-- Opening Marker --

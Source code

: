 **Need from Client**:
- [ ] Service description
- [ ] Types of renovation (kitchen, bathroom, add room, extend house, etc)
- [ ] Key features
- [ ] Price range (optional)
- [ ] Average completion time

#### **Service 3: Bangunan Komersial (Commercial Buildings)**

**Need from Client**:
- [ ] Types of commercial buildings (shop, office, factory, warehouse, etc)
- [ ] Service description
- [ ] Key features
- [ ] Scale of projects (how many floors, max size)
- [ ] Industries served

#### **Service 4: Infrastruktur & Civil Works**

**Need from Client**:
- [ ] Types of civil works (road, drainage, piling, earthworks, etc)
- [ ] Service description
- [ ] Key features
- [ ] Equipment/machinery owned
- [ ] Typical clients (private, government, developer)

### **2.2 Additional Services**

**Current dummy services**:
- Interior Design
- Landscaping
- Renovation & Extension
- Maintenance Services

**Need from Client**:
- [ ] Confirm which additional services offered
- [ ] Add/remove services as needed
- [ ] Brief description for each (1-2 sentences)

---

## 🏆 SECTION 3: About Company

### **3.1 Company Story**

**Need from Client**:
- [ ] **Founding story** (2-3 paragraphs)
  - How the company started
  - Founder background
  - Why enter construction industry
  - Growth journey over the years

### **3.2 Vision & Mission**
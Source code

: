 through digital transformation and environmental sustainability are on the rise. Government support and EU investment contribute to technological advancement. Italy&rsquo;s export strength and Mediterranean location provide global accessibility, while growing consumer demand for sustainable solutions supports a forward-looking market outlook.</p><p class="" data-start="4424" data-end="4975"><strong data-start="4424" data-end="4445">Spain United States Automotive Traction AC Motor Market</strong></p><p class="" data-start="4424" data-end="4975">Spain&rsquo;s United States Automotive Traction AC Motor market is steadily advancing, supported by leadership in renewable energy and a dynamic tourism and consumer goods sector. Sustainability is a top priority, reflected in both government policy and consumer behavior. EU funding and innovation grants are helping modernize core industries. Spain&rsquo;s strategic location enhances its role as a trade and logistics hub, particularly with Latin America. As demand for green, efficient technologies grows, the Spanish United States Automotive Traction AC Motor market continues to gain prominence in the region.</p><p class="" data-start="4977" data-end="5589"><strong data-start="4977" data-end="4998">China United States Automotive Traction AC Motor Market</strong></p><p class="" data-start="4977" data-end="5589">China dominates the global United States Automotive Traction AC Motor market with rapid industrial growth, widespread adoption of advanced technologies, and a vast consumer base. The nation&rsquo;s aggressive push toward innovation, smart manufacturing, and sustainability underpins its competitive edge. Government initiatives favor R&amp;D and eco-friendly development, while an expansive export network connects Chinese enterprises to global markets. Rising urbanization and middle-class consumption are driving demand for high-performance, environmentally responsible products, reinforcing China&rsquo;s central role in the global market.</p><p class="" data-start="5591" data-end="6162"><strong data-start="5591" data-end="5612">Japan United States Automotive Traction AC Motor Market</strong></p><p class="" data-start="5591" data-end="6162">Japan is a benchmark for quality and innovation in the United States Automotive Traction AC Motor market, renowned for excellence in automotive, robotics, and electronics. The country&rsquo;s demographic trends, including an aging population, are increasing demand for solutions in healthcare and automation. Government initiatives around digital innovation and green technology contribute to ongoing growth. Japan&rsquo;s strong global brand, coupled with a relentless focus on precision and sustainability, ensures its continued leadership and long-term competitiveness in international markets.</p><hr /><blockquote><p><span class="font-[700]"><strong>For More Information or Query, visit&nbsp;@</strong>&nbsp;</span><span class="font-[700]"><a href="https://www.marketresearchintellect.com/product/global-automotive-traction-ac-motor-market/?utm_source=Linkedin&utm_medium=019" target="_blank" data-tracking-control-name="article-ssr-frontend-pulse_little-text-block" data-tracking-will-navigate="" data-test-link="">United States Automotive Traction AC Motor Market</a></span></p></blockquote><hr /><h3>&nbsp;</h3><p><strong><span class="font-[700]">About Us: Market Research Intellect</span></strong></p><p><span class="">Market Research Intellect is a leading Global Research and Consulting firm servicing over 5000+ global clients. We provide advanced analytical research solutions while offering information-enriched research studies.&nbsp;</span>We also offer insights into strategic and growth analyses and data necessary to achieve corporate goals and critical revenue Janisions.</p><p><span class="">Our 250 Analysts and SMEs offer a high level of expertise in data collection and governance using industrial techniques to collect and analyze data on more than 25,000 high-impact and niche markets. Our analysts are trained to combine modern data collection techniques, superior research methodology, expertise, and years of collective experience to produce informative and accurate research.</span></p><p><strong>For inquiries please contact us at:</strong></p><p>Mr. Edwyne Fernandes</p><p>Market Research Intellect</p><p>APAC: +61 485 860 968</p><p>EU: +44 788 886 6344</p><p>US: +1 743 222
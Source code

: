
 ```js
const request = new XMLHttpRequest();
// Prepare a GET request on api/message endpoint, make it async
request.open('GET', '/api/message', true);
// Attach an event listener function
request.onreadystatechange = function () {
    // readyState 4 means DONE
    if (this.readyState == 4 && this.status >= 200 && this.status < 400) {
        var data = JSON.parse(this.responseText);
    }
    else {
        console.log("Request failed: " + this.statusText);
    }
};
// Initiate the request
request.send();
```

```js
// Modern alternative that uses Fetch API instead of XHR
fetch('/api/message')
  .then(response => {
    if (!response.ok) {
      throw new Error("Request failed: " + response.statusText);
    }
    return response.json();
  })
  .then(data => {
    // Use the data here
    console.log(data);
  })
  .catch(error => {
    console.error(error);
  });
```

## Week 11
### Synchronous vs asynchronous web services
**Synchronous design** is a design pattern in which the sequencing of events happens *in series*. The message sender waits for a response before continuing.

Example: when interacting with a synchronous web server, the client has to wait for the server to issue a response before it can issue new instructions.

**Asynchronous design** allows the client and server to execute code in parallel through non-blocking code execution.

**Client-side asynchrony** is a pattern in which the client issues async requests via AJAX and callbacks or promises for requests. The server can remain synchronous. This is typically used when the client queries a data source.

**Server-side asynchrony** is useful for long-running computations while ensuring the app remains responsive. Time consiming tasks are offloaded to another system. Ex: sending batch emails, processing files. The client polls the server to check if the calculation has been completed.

-- Closing Marker --

### Try it
Copy out all lines of the material containing the word "pattern".

### Written reply
**Synchronous design** is a design pattern in which the sequencing of events happens *in series*. The message sender waits for a response before continuing.
**Client-side asynchrony** is a pattern in which the client issues async requests via AJAX and callbacks or promises for requests. The server can remain synchronous. This is typically used when the client queries a data source.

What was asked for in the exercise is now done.